Entretanto, Washington está relutante em fornecer à Ucrânia caças e mísseis.

Isto, por sua vez, torna a tarefa de reconquistar as áreas ocupadas pela Rússia “complicada e dividida em etapas” que incluiriam esforços diplomáticos, acrescentou Romanenko.

Ele comparou a situação com a forma como a Croácia recuperou as áreas que perdeu durante a guerra pela independência entre 1991 e 1995.

Retorno da Crimeia é ‘absolutamente irrealista’

Mas os observadores estrangeiros estão muito menos optimistas.

O regresso da Crimeia “é absolutamente irrealista”, disse Nikolay Mitrokhin, da Universidade Alemã de Bremen.

Antes do fracasso da contra-ofensiva da Ucrânia no verão passado, havia uma chance de devolver a península anexada se as forças ucranianas chegassem ao Mar de Azov e começassem a bombardear a ponte da Crimeia e o Estreito de Kerch que divide os mares de Azov e Negro, disse ele.

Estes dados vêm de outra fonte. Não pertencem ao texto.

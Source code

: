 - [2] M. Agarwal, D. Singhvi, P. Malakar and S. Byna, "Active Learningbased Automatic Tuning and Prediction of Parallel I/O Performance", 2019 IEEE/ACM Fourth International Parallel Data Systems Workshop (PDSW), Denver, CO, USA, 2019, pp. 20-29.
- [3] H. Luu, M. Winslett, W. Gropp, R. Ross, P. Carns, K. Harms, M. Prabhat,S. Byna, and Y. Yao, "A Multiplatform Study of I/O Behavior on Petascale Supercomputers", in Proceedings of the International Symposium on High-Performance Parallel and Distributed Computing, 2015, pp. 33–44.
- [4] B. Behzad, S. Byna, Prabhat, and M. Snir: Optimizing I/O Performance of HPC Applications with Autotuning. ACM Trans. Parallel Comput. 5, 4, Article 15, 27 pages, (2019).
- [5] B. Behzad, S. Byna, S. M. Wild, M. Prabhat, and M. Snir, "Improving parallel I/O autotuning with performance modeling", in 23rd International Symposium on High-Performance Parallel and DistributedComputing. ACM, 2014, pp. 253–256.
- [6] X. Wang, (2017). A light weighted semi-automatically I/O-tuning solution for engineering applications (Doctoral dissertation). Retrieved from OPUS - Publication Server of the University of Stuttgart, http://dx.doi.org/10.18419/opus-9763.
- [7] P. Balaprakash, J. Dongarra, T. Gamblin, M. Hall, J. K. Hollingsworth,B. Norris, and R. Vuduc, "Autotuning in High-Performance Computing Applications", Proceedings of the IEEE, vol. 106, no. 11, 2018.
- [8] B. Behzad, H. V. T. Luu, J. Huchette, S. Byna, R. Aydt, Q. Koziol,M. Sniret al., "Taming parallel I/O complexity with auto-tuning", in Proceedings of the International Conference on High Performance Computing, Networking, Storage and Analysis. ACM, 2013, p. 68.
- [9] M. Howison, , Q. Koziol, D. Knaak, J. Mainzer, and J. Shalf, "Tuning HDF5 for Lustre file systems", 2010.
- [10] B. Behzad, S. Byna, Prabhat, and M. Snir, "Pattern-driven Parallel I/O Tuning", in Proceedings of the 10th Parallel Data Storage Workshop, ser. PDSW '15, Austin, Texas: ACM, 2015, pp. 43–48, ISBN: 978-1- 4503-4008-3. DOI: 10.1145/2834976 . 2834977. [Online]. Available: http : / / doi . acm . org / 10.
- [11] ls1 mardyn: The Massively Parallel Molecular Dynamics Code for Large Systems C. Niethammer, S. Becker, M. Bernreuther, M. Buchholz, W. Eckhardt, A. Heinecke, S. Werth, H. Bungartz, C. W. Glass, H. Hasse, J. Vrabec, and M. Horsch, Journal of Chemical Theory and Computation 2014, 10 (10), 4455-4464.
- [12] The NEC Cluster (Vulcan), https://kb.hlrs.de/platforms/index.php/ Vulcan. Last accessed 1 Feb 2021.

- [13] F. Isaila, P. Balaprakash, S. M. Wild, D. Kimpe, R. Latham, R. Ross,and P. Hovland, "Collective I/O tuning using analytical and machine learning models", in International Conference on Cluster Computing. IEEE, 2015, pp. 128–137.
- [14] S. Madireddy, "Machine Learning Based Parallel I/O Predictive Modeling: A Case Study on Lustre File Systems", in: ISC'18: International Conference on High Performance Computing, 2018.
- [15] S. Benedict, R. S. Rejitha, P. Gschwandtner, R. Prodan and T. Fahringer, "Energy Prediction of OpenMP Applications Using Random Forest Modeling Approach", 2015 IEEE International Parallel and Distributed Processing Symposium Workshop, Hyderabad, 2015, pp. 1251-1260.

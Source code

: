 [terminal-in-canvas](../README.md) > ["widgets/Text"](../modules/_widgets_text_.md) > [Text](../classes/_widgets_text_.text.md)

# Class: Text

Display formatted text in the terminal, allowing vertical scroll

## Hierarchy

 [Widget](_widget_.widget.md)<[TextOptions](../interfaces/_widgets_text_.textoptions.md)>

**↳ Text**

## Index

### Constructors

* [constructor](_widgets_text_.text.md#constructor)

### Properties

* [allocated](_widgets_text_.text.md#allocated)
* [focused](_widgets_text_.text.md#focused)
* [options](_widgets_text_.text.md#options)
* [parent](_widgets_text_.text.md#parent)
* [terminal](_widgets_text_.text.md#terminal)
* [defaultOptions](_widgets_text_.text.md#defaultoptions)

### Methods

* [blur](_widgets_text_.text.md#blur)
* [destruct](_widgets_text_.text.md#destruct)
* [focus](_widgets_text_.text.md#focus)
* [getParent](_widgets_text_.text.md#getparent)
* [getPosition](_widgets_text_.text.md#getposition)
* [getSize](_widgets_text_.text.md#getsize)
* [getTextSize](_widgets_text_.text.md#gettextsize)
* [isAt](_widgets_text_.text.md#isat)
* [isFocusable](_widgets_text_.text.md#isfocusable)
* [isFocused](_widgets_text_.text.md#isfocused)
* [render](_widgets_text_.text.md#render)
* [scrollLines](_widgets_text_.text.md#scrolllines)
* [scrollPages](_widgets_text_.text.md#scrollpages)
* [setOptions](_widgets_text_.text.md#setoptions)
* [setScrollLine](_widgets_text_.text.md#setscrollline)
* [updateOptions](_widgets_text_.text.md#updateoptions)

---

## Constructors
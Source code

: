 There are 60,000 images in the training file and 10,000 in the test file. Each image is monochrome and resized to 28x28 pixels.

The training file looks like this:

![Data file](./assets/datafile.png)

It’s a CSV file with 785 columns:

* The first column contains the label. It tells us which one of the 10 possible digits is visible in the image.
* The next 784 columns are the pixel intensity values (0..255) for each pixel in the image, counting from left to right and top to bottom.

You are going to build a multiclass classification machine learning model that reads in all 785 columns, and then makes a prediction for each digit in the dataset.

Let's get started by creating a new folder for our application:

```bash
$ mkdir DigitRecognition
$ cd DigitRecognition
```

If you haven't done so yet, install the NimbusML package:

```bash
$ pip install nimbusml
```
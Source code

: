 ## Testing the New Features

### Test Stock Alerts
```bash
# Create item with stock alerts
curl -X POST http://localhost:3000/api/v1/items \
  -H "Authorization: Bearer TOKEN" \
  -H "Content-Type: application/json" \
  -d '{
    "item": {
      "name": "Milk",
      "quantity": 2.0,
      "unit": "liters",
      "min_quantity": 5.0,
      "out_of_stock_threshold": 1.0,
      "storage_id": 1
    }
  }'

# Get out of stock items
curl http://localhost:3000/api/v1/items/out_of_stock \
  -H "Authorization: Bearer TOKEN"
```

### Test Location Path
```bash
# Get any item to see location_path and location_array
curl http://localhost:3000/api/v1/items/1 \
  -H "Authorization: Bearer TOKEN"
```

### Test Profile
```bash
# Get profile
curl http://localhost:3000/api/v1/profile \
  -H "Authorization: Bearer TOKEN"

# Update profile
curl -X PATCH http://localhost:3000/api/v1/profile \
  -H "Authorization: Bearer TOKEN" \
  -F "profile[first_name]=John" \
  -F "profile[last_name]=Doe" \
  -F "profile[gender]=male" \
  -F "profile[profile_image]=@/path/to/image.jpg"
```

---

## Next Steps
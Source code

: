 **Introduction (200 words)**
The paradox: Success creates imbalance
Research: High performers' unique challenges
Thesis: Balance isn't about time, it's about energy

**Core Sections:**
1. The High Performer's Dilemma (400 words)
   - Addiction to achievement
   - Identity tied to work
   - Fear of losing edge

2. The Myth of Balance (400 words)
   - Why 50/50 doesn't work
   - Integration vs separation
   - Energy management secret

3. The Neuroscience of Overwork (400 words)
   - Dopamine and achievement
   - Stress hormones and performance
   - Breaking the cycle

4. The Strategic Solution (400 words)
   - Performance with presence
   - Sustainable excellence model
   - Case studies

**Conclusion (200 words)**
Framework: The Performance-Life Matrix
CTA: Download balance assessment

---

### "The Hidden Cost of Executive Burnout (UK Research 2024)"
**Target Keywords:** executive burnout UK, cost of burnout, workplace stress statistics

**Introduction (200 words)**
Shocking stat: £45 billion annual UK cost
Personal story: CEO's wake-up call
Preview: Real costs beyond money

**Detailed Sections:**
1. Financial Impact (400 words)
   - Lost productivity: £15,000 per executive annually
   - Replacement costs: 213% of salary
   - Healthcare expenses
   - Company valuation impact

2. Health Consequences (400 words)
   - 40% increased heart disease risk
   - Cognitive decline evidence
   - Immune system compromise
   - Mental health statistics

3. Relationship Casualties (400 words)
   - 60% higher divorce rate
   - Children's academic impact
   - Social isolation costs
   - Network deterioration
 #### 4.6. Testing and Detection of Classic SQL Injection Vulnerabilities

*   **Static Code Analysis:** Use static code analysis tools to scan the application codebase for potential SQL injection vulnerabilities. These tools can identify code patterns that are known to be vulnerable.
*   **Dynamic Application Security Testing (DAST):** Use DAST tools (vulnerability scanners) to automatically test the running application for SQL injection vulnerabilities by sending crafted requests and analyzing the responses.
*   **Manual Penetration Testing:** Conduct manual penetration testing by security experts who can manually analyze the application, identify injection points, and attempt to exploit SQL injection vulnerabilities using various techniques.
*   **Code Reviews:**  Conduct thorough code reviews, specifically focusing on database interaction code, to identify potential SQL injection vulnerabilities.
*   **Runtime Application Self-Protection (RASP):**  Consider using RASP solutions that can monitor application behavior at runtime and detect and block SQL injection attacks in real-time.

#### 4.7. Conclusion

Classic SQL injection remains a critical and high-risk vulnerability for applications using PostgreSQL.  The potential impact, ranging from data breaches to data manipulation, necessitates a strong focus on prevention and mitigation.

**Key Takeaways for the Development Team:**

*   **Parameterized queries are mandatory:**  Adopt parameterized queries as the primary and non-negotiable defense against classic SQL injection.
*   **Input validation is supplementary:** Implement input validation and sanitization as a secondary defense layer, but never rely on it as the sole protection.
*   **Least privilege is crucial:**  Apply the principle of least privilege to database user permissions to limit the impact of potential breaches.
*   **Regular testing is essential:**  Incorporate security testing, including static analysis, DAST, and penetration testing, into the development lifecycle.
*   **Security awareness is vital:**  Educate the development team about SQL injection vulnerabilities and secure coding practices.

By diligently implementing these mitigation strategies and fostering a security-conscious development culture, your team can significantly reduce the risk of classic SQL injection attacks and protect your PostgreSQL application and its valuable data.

“Mas agora dificilmente é real penetrar a defesa russa mais longe do que a tomada da península de Kinburn”, uma área em forma de peixe nas regiões do sul de Mykolaiv e Kherson, disse ele à Al Jazeera.

O Kremlin investiu milhares de milhões de dólares nas infra-estruturas e nas bases militares da Crimeia – e reprimiu os residentes pró-ucranianos que fugiram em grande parte para a Ucrânia continental.

A situação no Donbass parece ainda mais desesperadora, embora Moscovo tenha gasto significativamente menos dinheiro lá e a parte anexada da região esteja despovoada e desamparada depois de romper os laços económicos com as áreas controladas por Kiev.

“No Donbass, tais avanços não foram reais nem no ano passado”, disse Mitrokhin.

O melhor que se pode esperar das forças ucranianas este ano é evitar o cerco russo às cidades de Kramatorsk e Sloviansk, na parte norte da parte de Donbass controlada por Kiev, disse ele.

Em teoria, as forças ucranianas têm uma oportunidade de romper a região norte de Luhansk por cerca de 100 quilómetros (62 milhas) em direção à fronteira russa, disse ele.

“Mas não tem sentido do ponto de vista militar e estratégico, porque custará muitas vítimas e recursos, mas não tornará o norte de Luhansk apto para uma vida pacífica, mesmo com uma trégua e o congelamento do conflito”, disse ele.